A second kind of phenotype
Medicine describes conditions through clinical phenotypes: physical findings, laboratory abnormalities, imaging results. But a condition that is making someone ill also changes their behavior in the healthcare system, and the system's behavior toward them. A medication stops working and gets escalated. A vague symptom earns an office visit, then another. A specialist is consulted for one piece of the picture, a different specialist for another. An emergency room absorbs a crisis at 2 a.m. that no scheduled appointment caught.
Each of those events produces a billing record, because everything that expects payment produces a billing record. The sequence of those records — what was done, where, by what kind of provider, justified by what diagnosis, in what order and at what tempo — is the utilization phenotype. It exists whether or not any individual clinician ever recognizes it, because it is generated automatically by the ordinary operation of the claims system, uniformly across every provider and care setting.
Two properties make it unusually good material for pattern learning. It is objective: no interpretation, no documentation-quality variance, no missing notes — the record is what was billed. And it is complete across providers: the pattern that no single office can see, because each provider holds only a slice, is intact in the one place the slices reunite.
Earlier than the diagnosis
Utilization phenotypes typically begin before anyone knows what they are looking at. The healthcare system responds to symptoms long before it names causes: treatments are tried, tests are ordered, referrals are made — all of it billed — while the underlying condition is still unrecognized. By the time a diagnosis code finally appears in a record, the phenotype may have been legible for months or years.

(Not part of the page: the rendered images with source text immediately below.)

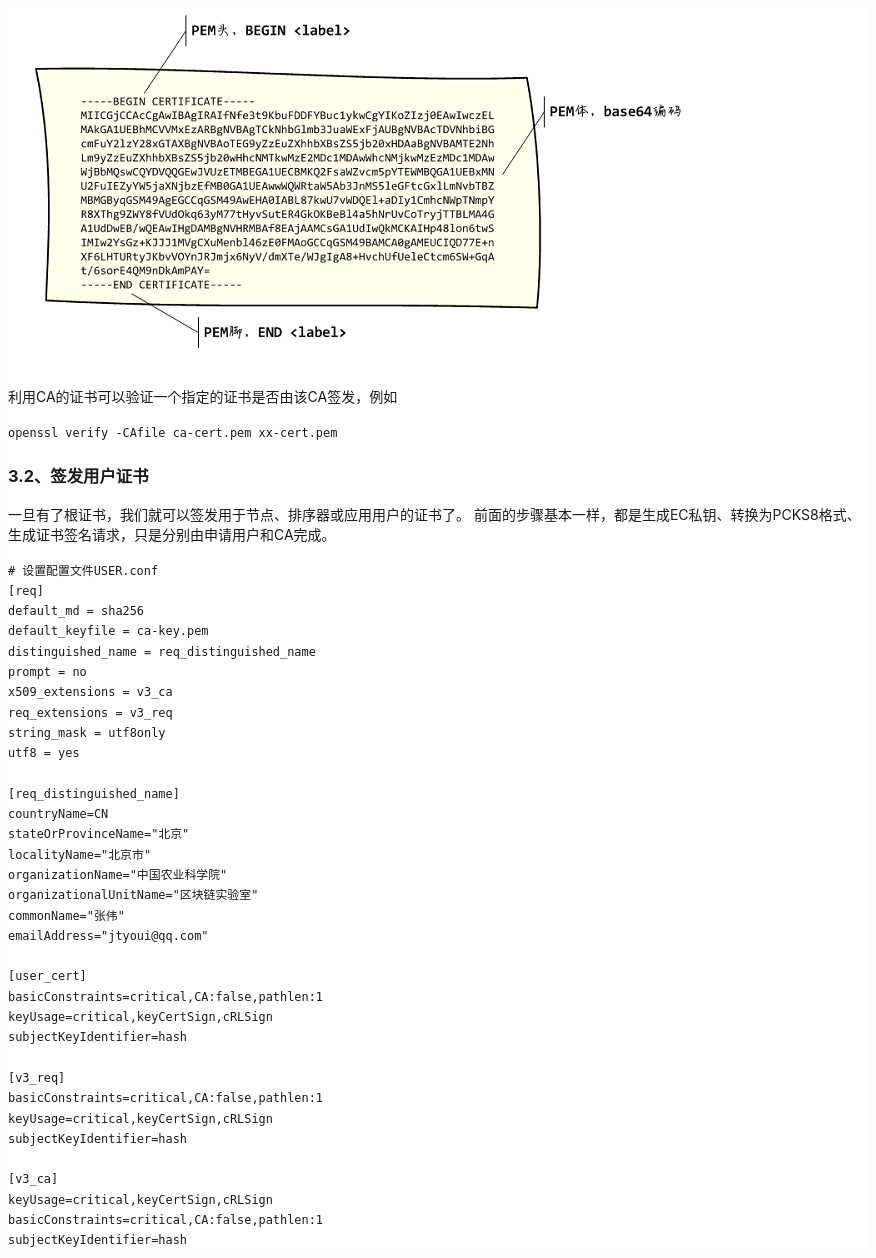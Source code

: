 ![PEM](./file/pem-format.png)

利用CA的证书可以验证一个指定的证书是否由该CA签发，例如

```shell
openssl verify -CAfile ca-cert.pem xx-cert.pem
```

### 3.2、签发用户证书

一旦有了根证书，我们就可以签发用于节点、排序器或应用用户的证书了。 前面的步骤基本一样，都是生成EC私钥、转换为PCKS8格式、生成证书签名请求，只是分别由申请用户和CA完成。

```shell
# 设置配置文件USER.conf
[req]
default_md = sha256
default_keyfile = ca-key.pem
distinguished_name = req_distinguished_name
prompt = no
x509_extensions = v3_ca
req_extensions = v3_req
string_mask = utf8only
utf8 = yes

[req_distinguished_name]
countryName=CN 
stateOrProvinceName="北京" 
localityName="北京市"
organizationName="中国农业科学院" 
organizationalUnitName="区块链实验室"
commonName="张伟"
emailAddress="jtyoui@qq.com"

[user_cert]
basicConstraints=critical,CA:false,pathlen:1
keyUsage=critical,keyCertSign,cRLSign
subjectKeyIdentifier=hash

[v3_req]
basicConstraints=critical,CA:false,pathlen:1
keyUsage=critical,keyCertSign,cRLSign
subjectKeyIdentifier=hash

[v3_ca]
keyUsage=critical,keyCertSign,cRLSign
basicConstraints=critical,CA:false,pathlen:1
subjectKeyIdentifier=hash
```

That precedence is the entire opportunity. A system that can recognize the phenotype does not have to wait for the diagnosis, because the phenotype is the part that comes first. This is what "early" means throughout these docs: not predicting the future, but recognizing a pattern that is already present in the record before its explanation is.
What PRISM does with it
PRISM never defines phenotypes explicitly — no rules, no feature lists, no clinician-authored criteria. Its models are trained to do exactly one thing: continue a patient's timeline with the next plausible rows. A condition's utilization phenotype is, from the model's perspective, nothing more than a regularity in how certain timelines unfold — and a model trained on enough timelines continues a phenotype-bearing history differently than a background one. When the natural continuation of a pattern is a diagnostic test, the model emits the test; that is the whole mechanism of a screening suggestion.
This is also why nobody has to know what a given condition's phenotype is. The three-pattern construction selects training examples by outcome anchors (a TEST followed by early or late treatment), not by naming the precursor pattern; whatever regularity precedes the anchor is what the models absorb. In production, the precursor patterns can stay unnamed forever — although consistently learned ones would themselves be research material, hypotheses about disease progression surfaced from population-scale data.
The manufactured instance
The 2026 synthetic prototype built one utilization phenotype by hand — Primary Veladrin Excess, a fictional condition with a designed lead-up of workups, labs, scattered specialist visits, and vague symptom encounters — precisely so the ground truth would be knowable. Because the phenotype was injected under strict isolation, the prototype could prove the machinery recognizes exactly the pattern and nothing else: the ensemble fired when precursor rows were present, stayed silent when they were stripped, and needed as little as one recognizable event to fire.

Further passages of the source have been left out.